久しぶりにカンボジア人のKさんと会い、日本から来たVさんと3人で夕食にヤギ鍋を囲んだ。そのとき、Kさんが鍋のなかのヤギ肉を見て、自分のおじさんとの思い出話をしてくれた。Kさんがまだ子どものころの話で、今から15年、20年前の話だ。
Kさんのおじさんは長い間兵士をしていたこともあり、食べられるものはなんでも食べる人だったという。そんなおじさんとKさんが食事をしに行ったときのこと。Kさんは、入ったお店で出された肉料理の肉が、その形状から足の肉だということはわかったが、何の肉なのかわからなかった。そんなKさんに対しておじさんはこう言った。
「これはヤギの肉だ。食べて見なさい」
おじさんに勧められるまま食べてみた。カレーのように煮込んだ肉料理でおいしかった。
その晩、寝床についてからのこと。なぜか体がカッカッと火照るように熱くなり、汗をかいたので水浴びをしてからまだ寝床についた。だが、しばらくするとまたカッカッと体が熱くなったので、再び水浴びをした。Kさんが言う。

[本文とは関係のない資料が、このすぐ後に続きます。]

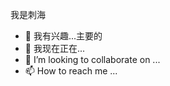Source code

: 我是刺海
- 👀 我有兴趣...主要的
- 🌱 我现在正在...
- 💞️ I’m looking to collaborate on ...
- 📫 How to reach me ...

<!---
cihai2022/cihai2022 is a ✨ special ✨ repository because its `README.md` (this file) appears on your GitHub profil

「その晩は寝床についた後だというのに、2回も水浴びしたんですよ」
あとで知ったことだが、その肉はヤギではなく、犬肉だった。犬肉には体を温める効果があるため、カンボジアでは1年のうちで最も涼しい12月から2月ごろにかけて犬肉を食べる人がいるという。ただし、犬肉を食べる習慣は、カンボジア人にとっては一般的なものではなく、隣国ベトナムから入ってきた比較的新しい食習慣で、食べないカンボジア人も多いと聞く。Kさんのおじさんは料理が得意で、そのおじさんによると、犬肉はココナツミルクで煮るとおいしいらしい。

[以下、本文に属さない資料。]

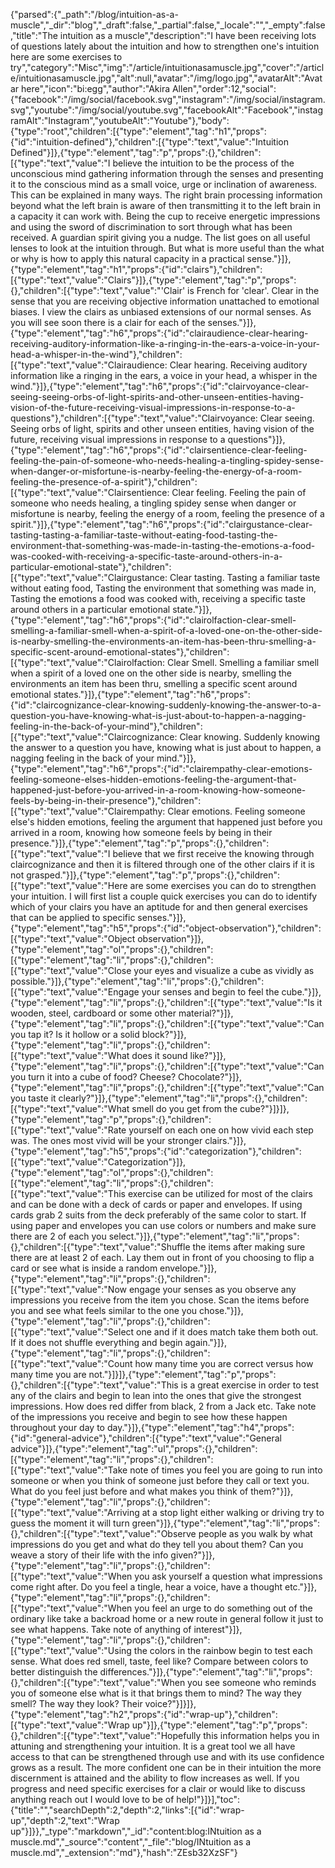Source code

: {"parsed":{"_path":"/blog/intuition-as-a-muscle","_dir":"blog","_draft":false,"_partial":false,"_locale":"","_empty":false,"title":"The intuition as a muscle","description":"I have been receiving lots of questions lately about the intuition and how to strengthen one's intuition here are some exercises to try","category":"Misc","img":"/article/intuitionasamuscle.jpg","cover":"/article/intuitionasamuscle.jpg","alt":null,"avatar":"/img/logo.jpg","avatarAlt":"Avatar here","icon":"bi:egg","author":"Akira Allen","order":12,"social":{"facebook":"/img/social/facebook.svg","instagram":"/img/social/instagram.svg","youtube":"/img/social/youtube.svg","facebookAlt":"Facebook","instagramAlt":"Instagram","youtubeAlt":"Youtube"},"body":{"type":"root","children":[{"type":"element","tag":"h1","props":{"id":"intuition-defined"},"children":[{"type":"text","value":"Intuition Defined"}]},{"type":"element","tag":"p","props":{},"children":[{"type":"text","value":"I believe the intuition to be the process of the unconscious mind gathering information through the senses and presenting it to the conscious mind as a small voice, urge or inclination of awareness. This can be explained in many ways. The right brain processing information beyond what the left brain is aware of then transmitting it to the left brain in a capacity it can work with. Being the cup to receive energetic impressions and using the sword of discrimination to sort through what has been received. A guardian spirit giving you a nudge. The list goes on all useful lenses to look at the intuition through. But what is more useful than the what or why is how to apply this natural capacity in a practical sense."}]},{"type":"element","tag":"h1","props":{"id":"clairs"},"children":[{"type":"text","value":"Clairs"}]},{"type":"element","tag":"p","props":{},"children":[{"type":"text","value":"'Clair' is French for 'clear'. Clear in the sense that you are receiving objective information unattached to emotional biases. I view the clairs as unbiased extensions of our normal senses. As you will see soon there is a clair for each of the senses."}]},{"type":"element","tag":"h6","props":{"id":"clairaudience-clear-hearing-receiving-auditory-information-like-a-ringing-in-the-ears-a-voice-in-your-head-a-whisper-in-the-wind"},"children":[{"type":"text","value":"Clairaudience: Clear hearing. Receiving auditory information like a ringing in the ears, a voice in your head, a whisper in the wind."}]},{"type":"element","tag":"h6","props":{"id":"clairvoyance-clear-seeing-seeing-orbs-of-light-spirits-and-other-unseen-entities-having-vision-of-the-future-receiving-visual-impressions-in-response-to-a-questions"},"children":[{"type":"text","value":"Clairvoyance: Clear seeing. Seeing orbs of light, spirits and other unseen entities, having vision of the future, receiving visual impressions in response to a questions"}]},{"type":"element","tag":"h6","props":{"id":"clairsentience-clear-feeling-feeling-the-pain-of-someone-who-needs-healing-a-tingling-spidey-sense-when-danger-or-misfortune-is-nearby-feeling-the-energy-of-a-room-feeling-the-presence-of-a-spirit"},"children":[{"type":"text","value":"Clairsentience: Clear feeling. Feeling the pain of someone who needs healing, a tingling spidey sense when danger or misfortune is nearby, feeling the energy of a room, feeling the presence of a spirit."}]},{"type":"element","tag":"h6","props":{"id":"clairgustance-clear-tasting-tasting-a-familiar-taste-without-eating-food-tasting-the-environment-that-something-was-made-in-tasting-the-emotions-a-food-was-cooked-with-receiving-a-specific-taste-around-others-in-a-particular-emotional-state"},"children":[{"type":"text","value":"Clairgustance: Clear tasting. Tasting a familiar taste without eating food, Tasting the environment that something was made in, Tasting the emotions a food was cooked with, receiving a specific taste around others in a particular emotional state."}]},{"type":"element","tag":"h6","props":{"id":"clairolfaction-clear-smell-smelling-a-familiar-smell-when-a-spirit-of-a-loved-one-on-the-other-side-is-nearby-smelling-the-environments-an-item-has-been-thru-smelling-a-specific-scent-around-emotional-states"},"children":[{"type":"text","value":"Clairolfaction: Clear Smell. Smelling a familiar smell when a spirit of a loved one on the other side is nearby, smelling the environments an item has been thru, smelling a specific scent around emotional states."}]},{"type":"element","tag":"h6","props":{"id":"claircognizance-clear-knowing-suddenly-knowing-the-answer-to-a-question-you-have-knowing-what-is-just-about-to-happen-a-nagging-feeling-in-the-back-of-your-mind"},"children":[{"type":"text","value":"Claircognizance: Clear knowing. Suddenly knowing the answer to a question you have, knowing what is just about to happen, a nagging feeling in the back of your mind."}]},{"type":"element","tag":"h6","props":{"id":"clairempathy-clear-emotions-feeling-someone-elses-hidden-emotions-feeling-the-argument-that-happened-just-before-you-arrived-in-a-room-knowing-how-someone-feels-by-being-in-their-presence"},"children":[{"type":"text","value":"Clairempathy: Clear emotions. Feeling someone else's hidden emotions, feeling the argument that happened just before you arrived in a room, knowing how someone feels by being in their presence."}]},{"type":"element","tag":"p","props":{},"children":[{"type":"text","value":"I believe that we first receive the knowing through claircognizance and then it is filtered through one of the other clairs if it is not grasped."}]},{"type":"element","tag":"p","props":{},"children":[{"type":"text","value":"Here are some exercises you can do to strengthen your intuition. I will first list a couple quick exercises you can do to identify which of your clairs you have an aptitude for and then general exercises that can be applied to specific senses."}]},{"type":"element","tag":"h5","props":{"id":"object-observation"},"children":[{"type":"text","value":"Object observation"}]},{"type":"element","tag":"ol","props":{},"children":[{"type":"element","tag":"li","props":{},"children":[{"type":"text","value":"Close your eyes and visualize a cube as vividly as possible."}]},{"type":"element","tag":"li","props":{},"children":[{"type":"text","value":"Engage your senses and begin to feel the cube."}]},{"type":"element","tag":"li","props":{},"children":[{"type":"text","value":"Is it wooden, steel, cardboard or some other material?"}]},{"type":"element","tag":"li","props":{},"children":[{"type":"text","value":"Can you tap it? Is it hollow or a solid block?"}]},{"type":"element","tag":"li","props":{},"children":[{"type":"text","value":"What does it sound like?"}]},{"type":"element","tag":"li","props":{},"children":[{"type":"text","value":"Can you turn it into a cube of food? Cheese? Chocolate?"}]},{"type":"element","tag":"li","props":{},"children":[{"type":"text","value":"Can you taste it clearly?"}]},{"type":"element","tag":"li","props":{},"children":[{"type":"text","value":"What smell do you get from the cube?"}]}]},{"type":"element","tag":"p","props":{},"children":[{"type":"text","value":"Rate yourself on each one on how vivid each step was. The ones most vivid will be your stronger clairs."}]},{"type":"element","tag":"h5","props":{"id":"categorization"},"children":[{"type":"text","value":"Categorization"}]},{"type":"element","tag":"ol","props":{},"children":[{"type":"element","tag":"li","props":{},"children":[{"type":"text","value":"This exercise can be utilized for most of the clairs and can be done with a deck of cards or paper and envelopes. If using cards grab 2 suits from the deck preferably of the same color to start. If using paper and envelopes you can use colors or numbers and make sure there are 2 of each you select."}]},{"type":"element","tag":"li","props":{},"children":[{"type":"text","value":"Shuffle the items after making sure there are at least 2 of each. Lay them out in front of you choosing to flip a card or see what is inside a random envelope."}]},{"type":"element","tag":"li","props":{},"children":[{"type":"text","value":"Now engage your senses as you observe any impressions you receive from the item you chose. Scan the items before you and see what feels similar to the one you chose."}]},{"type":"element","tag":"li","props":{},"children":[{"type":"text","value":"Select one and if it does match take them both out. If it does not shuffle everything and begin again."}]},{"type":"element","tag":"li","props":{},"children":[{"type":"text","value":"Count how many time you are correct versus how many time you are not."}]}]},{"type":"element","tag":"p","props":{},"children":[{"type":"text","value":"This is a great exercise in order to test any of the clairs and begin to lean into the ones that give the strongest impressions. How does red differ from black, 2 from a Jack etc. Take note of the impressions you receive and begin to see how these happen throughout your day to day."}]},{"type":"element","tag":"h4","props":{"id":"general-advice"},"children":[{"type":"text","value":"General advice"}]},{"type":"element","tag":"ul","props":{},"children":[{"type":"element","tag":"li","props":{},"children":[{"type":"text","value":"Take note of times you feel you are going to run into someone or when you think of someone just before they call or text you. What do you feel just before and what makes you think of them?"}]},{"type":"element","tag":"li","props":{},"children":[{"type":"text","value":"Arriving at a stop light either walking or driving try to guess the moment it will turn green"}]},{"type":"element","tag":"li","props":{},"children":[{"type":"text","value":"Observe people as you walk by what impressions do you get and what do they tell you about them? Can you weave a story of their life with the info given?"}]},{"type":"element","tag":"li","props":{},"children":[{"type":"text","value":"When you ask yourself a question what impressions come right after. Do you feel a tingle, hear a voice, have a thought etc."}]},{"type":"element","tag":"li","props":{},"children":[{"type":"text","value":"When you feel an urge to do something out of the ordinary like take a backroad home or a new route in general follow it just to see what happens. Take note of anything of interest"}]},{"type":"element","tag":"li","props":{},"children":[{"type":"text","value":"Using the colors in the rainbow begin to test each sense. What does red smell, taste, feel like? Compare between colors to better distinguish the differences."}]},{"type":"element","tag":"li","props":{},"children":[{"type":"text","value":"When you see someone who reminds you of someone else what is it that brings them to mind? The way they smell? The way they look? Their voice?"}]}]},{"type":"element","tag":"h2","props":{"id":"wrap-up"},"children":[{"type":"text","value":"Wrap up"}]},{"type":"element","tag":"p","props":{},"children":[{"type":"text","value":"Hopefully this information helps you in attuning and strengthening your intuition. It is a great tool we all have access to that can be strengthened through use and with its use confidence grows as a result. The more confident one can be in their intuition the more discernment is attained and the ability to flow increases as well. If you progress and need specific exercises for a clair or would like to discuss anything reach out I would love to be of help!"}]}],"toc":{"title":"","searchDepth":2,"depth":2,"links":[{"id":"wrap-up","depth":2,"text":"Wrap up"}]}},"_type":"markdown","_id":"content:blog:INtuition as a muscle.md","_source":"content","_file":"blog/INtuition as a muscle.md","_extension":"md"},"hash":"ZEsb32XzSF"}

さて、別の日、Kさんがまたおじさんと食事をしにいくことになった。その店で、Kさんはまた自分が知らない肉料理を出された。おじさんは
「これはウサギの肉だ。食べて見なさい」
と言った。これまたあとで知ったことだが、その肉は猫の肉だった。Kさんによると、犬肉は首都プノンペンでも食べられるが、猫の肉を出す店は地方に行かないとない。しかも、その肉が猫の肉だと客に知られると売れなくなるので、客に肉の正体がばれないように出すという。